TASK TO COMPLETE: From the line that includes "<ul> <li> <details> <summary>Hybrid</summary></ul>" to the closing line of the data, please transcribe every line exactly and add nothing.

TASK INPUTS:
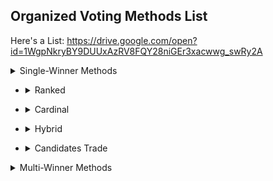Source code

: ## Organized Voting Methods List

Here's a List: https://drive.google.com/open?id=1WgpNkryBY9DUUxAzRV8FQY28niGEr3xacwwg_swRy2A


<details> <summary>Single-Winner Methods</summary>
	<ul> <li> <details> <summary>Single-Choice</summary></ul> </il> </details>
	<ul> <li> <details> <summary>Ranked</summary></ul> </il> </details>
	<ul> <li> <details> <summary>Cardinal</summary></ul> </il> </details>
	<ul> <li> <details> <summary>Hybrid</summary></ul> </il> </details>
	<ul> <li> <details> <summary>Candidates Trade</summary></ul> </il> </details>
</details>
<details> <summary>Multi-Winner Methods</summary>
	
</details>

ANSWER SPACE:
	<ul> <li> <details> <summary>Hybrid</summary></ul> </il> </details>
	<ul> <li> <details> <summary>Candidates Trade</summary></ul> </il> </details>
</details>
<details> <summary>Multi-Winner Methods</summary>
	
</details>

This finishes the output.